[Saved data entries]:

---*---

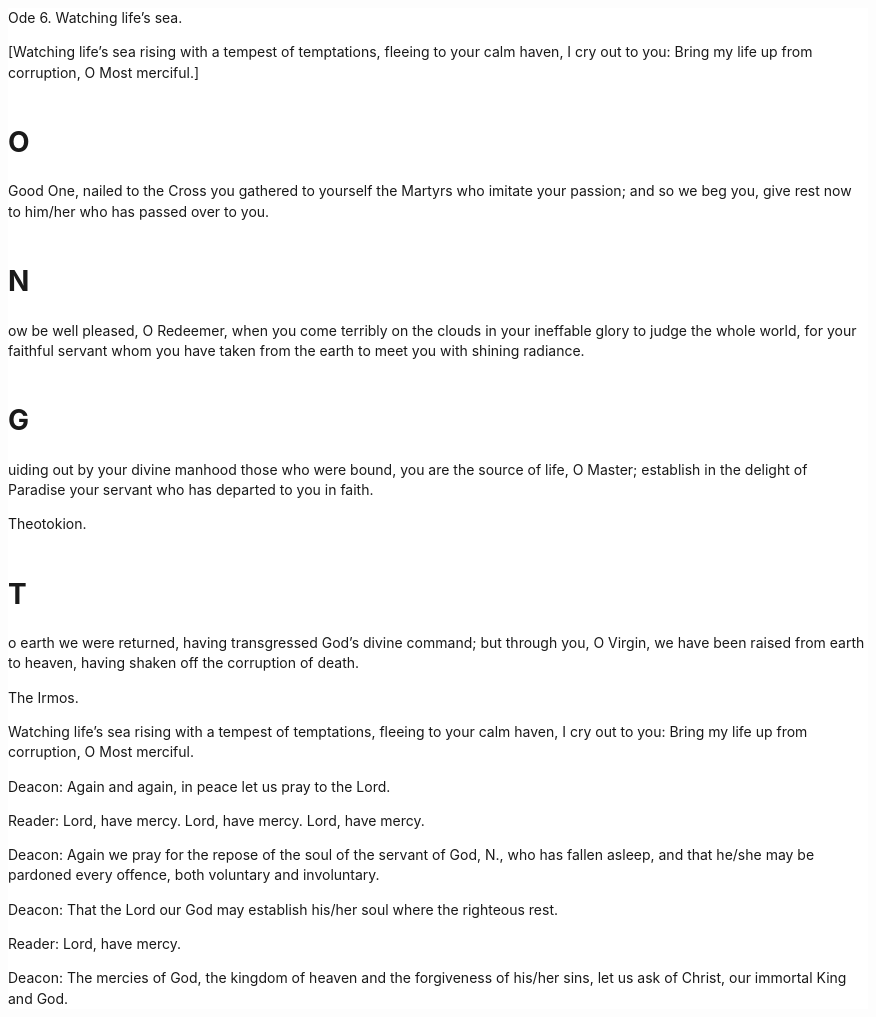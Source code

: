 Ode 6. Watching life’s sea.

\[Watching life’s sea rising with a tempest of temptations, fleeing to
your calm haven, I cry out to you: Bring my life up from corruption, O
Most merciful.\]

# O

Good One, nailed to the Cross you gathered to yourself the Martyrs who
imitate your passion; and so we beg you, give rest now to him/her who
has passed over to you.

# N

ow be well pleased, O Redeemer, when you come terribly on the clouds in
your ineffable glory to judge the whole world, for your faithful servant
whom you have taken from the earth to meet you with shining radiance.

# G

uiding out by your divine manhood those who were bound, you are the
source of life, O Master; establish in the delight of Paradise your
servant who has departed to you in faith.

Theotokion.

# T

o earth we were returned, having transgressed God’s divine command; but
through you, O Virgin, we have been raised from earth to heaven, having
shaken off the corruption of death.

The Irmos.

Watching life’s sea rising with a tempest of temptations, fleeing to
your calm haven, I cry out to you: Bring my life up from corruption, O
Most merciful.

Deacon: Again and again, in peace let us pray to the Lord.

Reader: Lord, have mercy. Lord, have mercy. Lord, have mercy.

Deacon: Again we pray for the repose of the soul of the servant of God,
N., who has fallen asleep, and that he/she may be pardoned every
offence, both voluntary and involuntary.

Deacon: That the Lord our God may establish his/her soul where the
righteous rest.

Reader: Lord, have mercy.

Deacon: The mercies of God, the kingdom of heaven and the forgiveness of
his/her sins, let us ask of Christ, our immortal King and God.
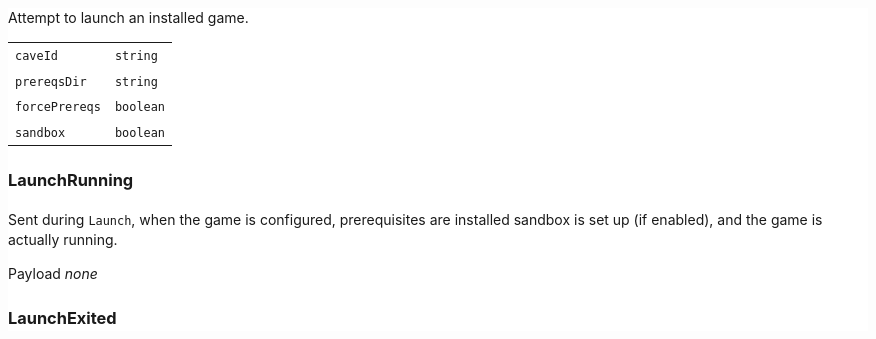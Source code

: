 <p>
<p>Attempt to launch an installed game.</p>

</p>

<table class="field-table">
<tr>
<td><code>caveId</code></td>
<td><code class="typename"><span class="type builtin-type">string</span></code></td>
</tr>
<tr>
<td><code>prereqsDir</code></td>
<td><code class="typename"><span class="type builtin-type">string</span></code></td>
</tr>
<tr>
<td><code>forcePrereqs</code></td>
<td><code class="typename"><span class="type builtin-type">boolean</span></code></td>
</tr>
<tr>
<td><code>sandbox</code></td>
<td><code class="typename"><span class="type builtin-type">boolean</span></code></td>
</tr>
</table>

</div>

### <em class="notification"></em>LaunchRunning


<p>
<p>Sent during <code class="typename"><span class="type request-client-caller" data-tip-selector="#LaunchParams__TypeHint">Launch</span></code>, when the game is configured, prerequisites are installed
sandbox is set up (if enabled), and the game is actually running.</p>

</p>

<p>
<span class="header">Payload</span> <em>none</em>
</p>


<div id="LaunchRunningNotification__TypeHint" style="display: none;" class="tip-content">
<p><em class="notification"></em>LaunchRunning <a href="#/?id=launchrunning">(Go to definition)</a></p>

<p>
<p>Sent during <code class="typename"><span class="type request-client-caller">Launch</span></code>, when the game is configured, prerequisites are installed
sandbox is set up (if enabled), and the game is actually running.</p>

</p>
</div>

### <em class="notification"></em>LaunchExited

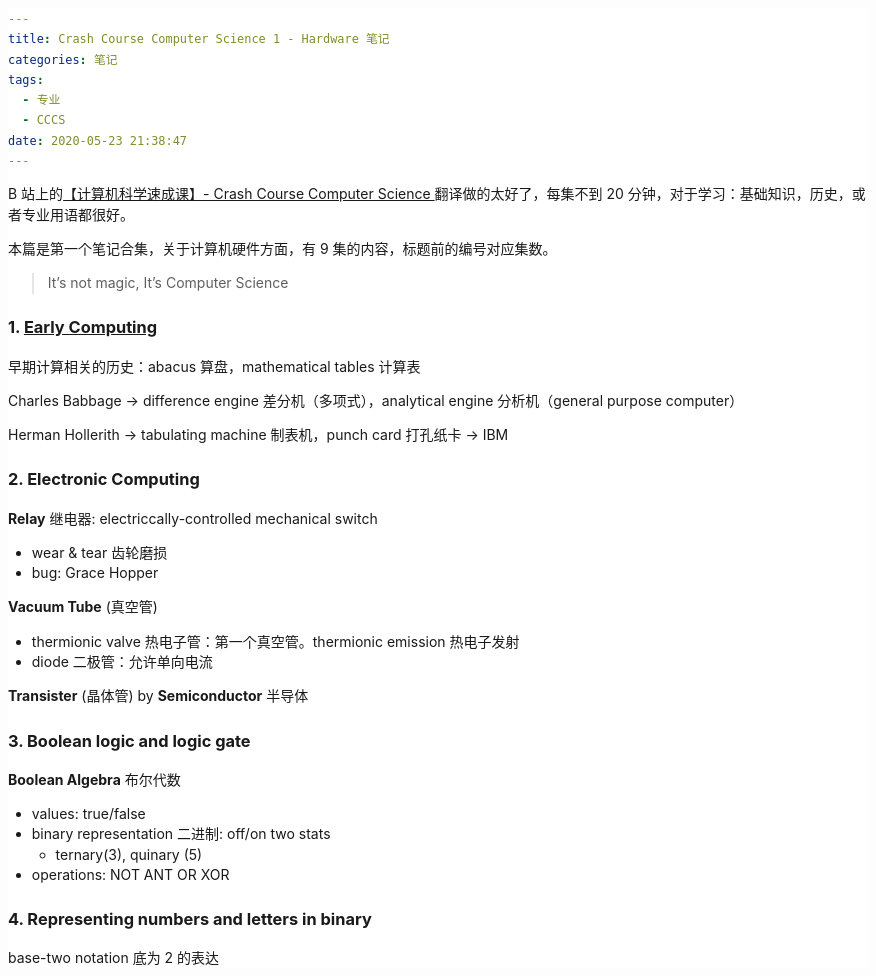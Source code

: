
 ```yaml
---
title: Crash Course Computer Science 1 - Hardware 笔记
categories: 笔记
tags:
  - 专业
  - CCCS
date: 2020-05-23 21:38:47
---
```



B 站上的[【计算机科学速成课】- Crash Course Computer Science ](https://www.bilibili.com/video/BV1EW411u7th) 翻译做的太好了，每集不到 20 分钟，对于学习：基础知识，历史，或者专业用语都很好。

本篇是第一个笔记合集，关于计算机硬件方面，有 9 集的内容，标题前的编号对应集数。

> It’s not magic, It’s Computer Science
>



### 1. [Early Computing](https://www.bilibili.com/video/BV1EW411u7th)

早期计算相关的历史：abacus 算盘，mathematical tables 计算表

Charles Babbage -> difference engine 差分机（多项式），analytical engine 分析机（general purpose computer）

Herman Hollerith -> tabulating machine 制表机，punch card 打孔纸卡 -> IBM

### 2. Electronic Computing

**Relay** 继电器: electriccally-controlled mechanical switch

- wear & tear 齿轮磨损
- bug:  Grace Hopper

**Vacuum Tube** (真空管) 

- thermionic valve 热电子管：第一个真空管。thermionic emission 热电子发射
- diode 二极管：允许单向电流

**Transister** (晶体管) by **Semiconductor** 半导体

### 3. Boolean logic and logic gate

**Boolean Algebra** 布尔代数

- values: true/false
- binary representation 二进制: off/on two stats
  - ternary(3), quinary (5)
- operations: NOT ANT OR XOR

### 4. Representing numbers and letters in binary

base-two notation 底为 2 的表达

---*---

[Your task]:
Return exactly the lines from the one containing "- values: true/false" through the last line of the records above, both included, and nothing else.

[Written answer]:
- values: true/false
- binary representation 二进制: off/on two stats
  - ternary(3), quinary (5)
- operations: NOT ANT OR XOR

### 4. Representing numbers and letters in binary

base-two notation 底为 2 的表达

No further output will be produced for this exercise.